The Sunday Times recently published its annual School League Tables which tracks progression of students to third-level study from all 730 secondary schools in the Republic of Ireland.
The School League Tables continue to be a contentious issue – predominantly for one reason: schools are measured by a single criterion; a criterion which is only reflective of one aspect of any given school.
There is a certain cohort of parents who place a lot of weight on league tables in the decision making process when deciding on a school for their child. Opposing the league tables is an education system that loathes them; especially if you are one of those schools who does a plethora of work in getting disadvantaged students and students with special needs to the finishing line – the leaving cert. The School League Tables do not measure or rank such achievements. School League Tables highlight the schools that are successful in getting a high percentile of their students into third level but in doing so, they leave a huge amount of schools in the darkness of low rankings because of their league table standard of measurement.
In an article in the Irish Examiner, the Principal of Senior College Dun Laoghaire, Barry O’Callaghan expresses the concerns of many in the educational establishment that “League tables tell us nothing about those gone to apprenticeships, further education, agricultural, art, dance and other colleges; those happily gone to employment, those who cannot afford to go to university, those travelling the globe and those who have chosen to defer or terminate further academic progression.” He says such league tables are “placing huge pressure on teachers to teach exclusively to produce exam results; that instead of throwing a lifebelt to struggling schools is holding them underwater; is harming the teaching of sport, music and drama and is giving nervous breakdowns to top-performing schools lest they fall out of the top”.
There are parents and educators who are calling for a league table of schools that are not ranked solely on academic performance.

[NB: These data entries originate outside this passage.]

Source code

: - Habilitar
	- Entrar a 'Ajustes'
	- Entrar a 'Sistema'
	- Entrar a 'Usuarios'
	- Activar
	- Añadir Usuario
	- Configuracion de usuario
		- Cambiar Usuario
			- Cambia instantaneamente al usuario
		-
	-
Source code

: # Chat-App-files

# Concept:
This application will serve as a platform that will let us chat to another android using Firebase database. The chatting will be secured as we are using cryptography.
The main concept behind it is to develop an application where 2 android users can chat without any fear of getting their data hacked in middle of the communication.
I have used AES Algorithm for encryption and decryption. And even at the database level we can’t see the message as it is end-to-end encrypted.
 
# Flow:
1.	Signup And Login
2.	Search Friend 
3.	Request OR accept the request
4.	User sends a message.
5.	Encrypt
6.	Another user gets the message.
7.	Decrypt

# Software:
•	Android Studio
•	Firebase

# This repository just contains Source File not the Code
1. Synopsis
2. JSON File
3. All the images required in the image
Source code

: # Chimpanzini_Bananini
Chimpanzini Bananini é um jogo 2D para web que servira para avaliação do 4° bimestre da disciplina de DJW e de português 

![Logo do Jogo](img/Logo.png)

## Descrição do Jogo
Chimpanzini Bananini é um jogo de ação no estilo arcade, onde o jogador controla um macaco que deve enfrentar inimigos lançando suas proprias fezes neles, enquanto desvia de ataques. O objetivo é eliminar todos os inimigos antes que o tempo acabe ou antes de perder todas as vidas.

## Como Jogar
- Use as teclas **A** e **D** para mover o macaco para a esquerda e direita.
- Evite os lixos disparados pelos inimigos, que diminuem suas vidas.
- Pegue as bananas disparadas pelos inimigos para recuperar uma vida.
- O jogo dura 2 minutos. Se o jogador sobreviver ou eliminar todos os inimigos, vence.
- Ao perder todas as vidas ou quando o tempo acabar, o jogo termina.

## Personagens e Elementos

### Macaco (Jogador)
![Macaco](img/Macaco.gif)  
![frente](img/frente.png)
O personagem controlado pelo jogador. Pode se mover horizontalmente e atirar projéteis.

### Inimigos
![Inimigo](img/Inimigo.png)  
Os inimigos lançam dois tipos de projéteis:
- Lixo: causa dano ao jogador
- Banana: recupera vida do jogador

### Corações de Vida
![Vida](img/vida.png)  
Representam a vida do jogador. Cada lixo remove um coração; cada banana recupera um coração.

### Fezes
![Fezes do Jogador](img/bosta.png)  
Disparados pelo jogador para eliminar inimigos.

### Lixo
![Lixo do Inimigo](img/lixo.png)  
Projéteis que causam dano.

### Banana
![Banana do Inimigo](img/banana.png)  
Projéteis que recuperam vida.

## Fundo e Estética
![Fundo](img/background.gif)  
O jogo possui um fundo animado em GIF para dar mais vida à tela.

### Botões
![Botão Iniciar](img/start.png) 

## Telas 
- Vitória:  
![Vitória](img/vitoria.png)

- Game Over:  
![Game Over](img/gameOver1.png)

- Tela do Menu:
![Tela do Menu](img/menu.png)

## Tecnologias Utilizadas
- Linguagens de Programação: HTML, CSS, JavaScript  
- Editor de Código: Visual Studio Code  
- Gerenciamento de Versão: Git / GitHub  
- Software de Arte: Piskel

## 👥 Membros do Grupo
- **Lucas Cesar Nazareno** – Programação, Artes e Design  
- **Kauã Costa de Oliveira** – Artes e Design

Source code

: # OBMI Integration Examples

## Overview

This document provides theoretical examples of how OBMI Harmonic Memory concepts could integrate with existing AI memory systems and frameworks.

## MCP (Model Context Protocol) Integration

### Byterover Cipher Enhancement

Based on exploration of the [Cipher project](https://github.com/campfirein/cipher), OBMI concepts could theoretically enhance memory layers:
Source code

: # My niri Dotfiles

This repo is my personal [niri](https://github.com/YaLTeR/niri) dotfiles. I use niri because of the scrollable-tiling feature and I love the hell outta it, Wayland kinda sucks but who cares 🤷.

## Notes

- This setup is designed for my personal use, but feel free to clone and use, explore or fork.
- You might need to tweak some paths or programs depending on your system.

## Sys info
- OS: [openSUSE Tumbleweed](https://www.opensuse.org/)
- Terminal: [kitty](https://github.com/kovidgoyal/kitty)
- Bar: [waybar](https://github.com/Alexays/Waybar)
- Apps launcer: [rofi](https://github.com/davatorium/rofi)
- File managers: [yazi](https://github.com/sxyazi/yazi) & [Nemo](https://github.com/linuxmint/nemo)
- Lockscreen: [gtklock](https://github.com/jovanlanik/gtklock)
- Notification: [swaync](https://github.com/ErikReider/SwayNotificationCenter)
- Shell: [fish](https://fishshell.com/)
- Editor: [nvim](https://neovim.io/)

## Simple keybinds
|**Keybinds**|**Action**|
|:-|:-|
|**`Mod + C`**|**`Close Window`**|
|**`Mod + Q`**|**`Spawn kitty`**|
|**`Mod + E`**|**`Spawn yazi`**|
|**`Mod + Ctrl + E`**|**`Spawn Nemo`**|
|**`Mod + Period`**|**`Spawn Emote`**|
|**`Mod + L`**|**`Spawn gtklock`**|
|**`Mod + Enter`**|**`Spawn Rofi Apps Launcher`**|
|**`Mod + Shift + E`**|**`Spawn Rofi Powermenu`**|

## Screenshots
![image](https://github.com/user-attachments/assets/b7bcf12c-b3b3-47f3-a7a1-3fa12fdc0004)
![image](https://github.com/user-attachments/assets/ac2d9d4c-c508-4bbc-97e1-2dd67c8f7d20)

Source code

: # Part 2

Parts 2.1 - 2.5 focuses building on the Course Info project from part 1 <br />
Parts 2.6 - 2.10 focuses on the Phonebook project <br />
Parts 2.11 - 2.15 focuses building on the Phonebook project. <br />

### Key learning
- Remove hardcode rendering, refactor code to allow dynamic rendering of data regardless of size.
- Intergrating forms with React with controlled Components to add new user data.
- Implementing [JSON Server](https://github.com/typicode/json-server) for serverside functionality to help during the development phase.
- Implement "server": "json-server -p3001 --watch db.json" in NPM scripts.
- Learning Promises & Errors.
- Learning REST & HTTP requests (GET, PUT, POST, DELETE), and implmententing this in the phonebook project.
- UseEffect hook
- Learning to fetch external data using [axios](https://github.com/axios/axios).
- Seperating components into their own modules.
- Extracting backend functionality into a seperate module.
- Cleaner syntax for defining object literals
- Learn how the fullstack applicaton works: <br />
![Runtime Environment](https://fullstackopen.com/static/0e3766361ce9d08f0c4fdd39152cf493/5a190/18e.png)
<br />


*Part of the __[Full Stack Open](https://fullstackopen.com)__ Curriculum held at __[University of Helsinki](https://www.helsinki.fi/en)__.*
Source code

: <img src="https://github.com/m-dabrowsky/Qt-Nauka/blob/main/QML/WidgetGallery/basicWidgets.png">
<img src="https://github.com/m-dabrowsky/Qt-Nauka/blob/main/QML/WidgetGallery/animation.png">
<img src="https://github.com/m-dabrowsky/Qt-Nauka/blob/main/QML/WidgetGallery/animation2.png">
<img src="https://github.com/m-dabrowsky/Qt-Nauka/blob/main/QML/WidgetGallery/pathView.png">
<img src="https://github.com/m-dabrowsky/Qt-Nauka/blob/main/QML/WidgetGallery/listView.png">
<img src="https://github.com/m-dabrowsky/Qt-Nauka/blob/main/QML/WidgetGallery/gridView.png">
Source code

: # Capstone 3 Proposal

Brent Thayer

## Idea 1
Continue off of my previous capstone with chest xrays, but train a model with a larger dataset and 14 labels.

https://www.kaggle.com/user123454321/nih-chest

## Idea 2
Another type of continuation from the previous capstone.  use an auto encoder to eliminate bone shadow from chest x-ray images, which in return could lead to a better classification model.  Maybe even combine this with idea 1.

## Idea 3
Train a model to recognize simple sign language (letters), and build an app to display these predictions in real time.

They accept measuring the amount of students going on to higher education, could be one score attainable schools, should they wish to be graded in this way; but that other scores and rankings could come from the amount of school activities, school awards, pupil-teacher ratio, IT classes and information from student surveys, for example. These are the same parents who abhor the idea of their children being judged solely in terms of points, while their other qualities and achievements are ignored. Perhaps a solution to the inequities of The School League Tables is for schools to be free to provide alternative measurements or notes to qualify the results, or as suggested, for schools to opt out of being judged in a purely academic way.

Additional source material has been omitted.